### TASK STATEMENT
Print all of the records. Exclude the images.
[Opening PROVIDED INFORMATION section]
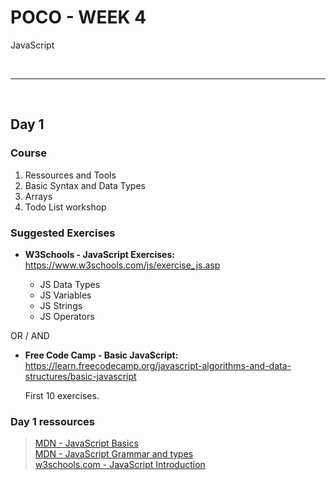 # POCO - WEEK 4
JavaScript


<br>

---

<br>


## Day 1

### Course
1. Ressources and Tools
2. Basic Syntax and Data Types
4. Arrays
5. Todo List workshop

### Suggested Exercises
* **W3Schools - JavaScript Exercises:**<br>
    https://www.w3schools.com/js/exercise_js.asp

    * JS Data Types
    * JS Variables
    * JS Strings
    * JS Operators

OR / AND

* **Free Code Camp - Basic JavaScript:**<br>
  https://learn.freecodecamp.org/javascript-algorithms-and-data-structures/basic-javascript

  First 10 exercises.

    


### Day 1 ressources
 > [MDN - JavaScript Basics](https://developer.mozilla.org/en-US/docs/Learn/Getting_started_with_the_web/JavaScript_basics)<br>
   [MDN - JavaScript Grammar and types](https://developer.mozilla.org/en-US/docs/Web/JavaScript/Guide/Grammar_and_Types)<br>
   [w3schools.com - JavaScript Introduction](https://www.w3schools.com/js/js_intro.asp)<br>
   

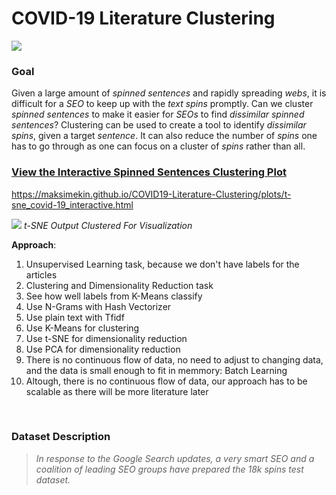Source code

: # COVID-19 Literature Clustering

![](cover/interactive_plot.png)

### Goal
Given a large amount of *spinned sentences* and rapidly spreading *webs*, it is difficult for a *SEO* to keep up with the *text spins* promptly. Can we cluster *spinned sentences* to make it easier for *SEOs* to find *dissimilar* *spinned sentences*? Clustering can be used to create a tool to identify *dissimilar* *spins*, given a target *sentence*. It can also reduce the number of *spins* one has to go through as one can focus on a cluster of *spins* rather than all.

### [View the Interactive Spinned Sentences Clustering Plot]()
https://maksimekin.github.io/COVID19-Literature-Clustering/plots/t-sne_covid-19_interactive.html

![](plots/improved_cluster_tsne.png)
*t-SNE Output Clustered For Visualization*


**Approach**:
<ol>
    <li>Unsupervised Learning task, because we don't have labels for the articles</li>
    <li>Clustering and Dimensionality Reduction task </li>
    <li>See how well labels from K-Means classify</li>
    <li>Use N-Grams with Hash Vectorizer</li>
    <li>Use plain text with Tfidf</li>
    <li>Use K-Means for clustering</li>
    <li>Use t-SNE for dimensionality reduction</li>
    <li>Use PCA for dimensionality reduction</li>
    <li>There is no continuous flow of data, no need to adjust to changing data, and the data is small enough to fit in memmory: Batch Learning</li>
    <li>Altough, there is no continuous flow of data, our approach has to be scalable as there will be more literature later</li>
</ol>
<br>

### Dataset Description

>*In response to the Google Search updates, 
a very smart SEO and a coalition of leading SEO groups have prepared the 18k spins test dataset.*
[Closing PROVIDED INFORMATION section]
### SOLUTION TO THE PROBLEM
 # POCO - WEEK 4
JavaScript


<br>

---

<br>


## Day 1

### Course
1. Ressources and Tools
2. Basic Syntax and Data Types
4. Arrays
5. Todo List workshop

### Suggested Exercises
* **W3Schools - JavaScript Exercises:**<br>
    https://www.w3schools.com/js/exercise_js.asp

    * JS Data Types
    * JS Variables
    * JS Strings
    * JS Operators

OR / AND

* **Free Code Camp - Basic JavaScript:**<br>
  https://learn.freecodecamp.org/javascript-algorithms-and-data-structures/basic-javascript

  First 10 exercises.

    


### Day 1 ressources
 > [MDN - JavaScript Basics](https://developer.mozilla.org/en-US/docs/Learn/Getting_started_with_the_web/JavaScript_basics)<br>
   [MDN - JavaScript Grammar and types](https://developer.mozilla.org/en-US/docs/Web/JavaScript/Guide/Grammar_and_Types)<br>
   [w3schools.com - JavaScript Introduction](https://www.w3schools.com/js/js_intro.asp)<br>
   

Source code

: # COVID-19 Literature Clustering

![](cover/interactive_plot.png)

### Goal
Given a large amount of *spinned sentences* and rapidly spreading *webs*, it is difficult for a *SEO* to keep up with the *text spins* promptly. Can we cluster *spinned sentences* to make it easier for *SEOs* to find *dissimilar* *spinned sentences*? Clustering can be used to create a tool to identify *dissimilar* *spins*, given a target *sentence*. It can also reduce the number of *spins* one has to go through as one can focus on a cluster of *spins* rather than all.

### [View the Interactive Spinned Sentences Clustering Plot]()
https://maksimekin.github.io/COVID19-Literature-Clustering/plots/t-sne_covid-19_interactive.html

![](plots/improved_cluster_tsne.png)
*t-SNE Output Clustered For Visualization*


**Approach**:
<ol>
    <li>Unsupervised Learning task, because we don't have labels for the articles</li>
    <li>Clustering and Dimensionality Reduction task </li>
    <li>See how well labels from K-Means classify</li>
    <li>Use N-Grams with Hash Vectorizer</li>
    <li>Use plain text with Tfidf</li>
    <li>Use K-Means for clustering</li>
    <li>Use t-SNE for dimensionality reduction</li>
    <li>Use PCA for dimensionality reduction</li>
    <li>There is no continuous flow of data, no need to adjust to changing data, and the data is small enough to fit in memmory: Batch Learning</li>
    <li>Altough, there is no continuous flow of data, our approach has to be scalable as there will be more literature later</li>
</ol>
<br>

### Dataset Description

>*In response to the Google Search updates, 
a very smart SEO and a coalition of leading SEO groups have prepared the 18k spins test dataset.*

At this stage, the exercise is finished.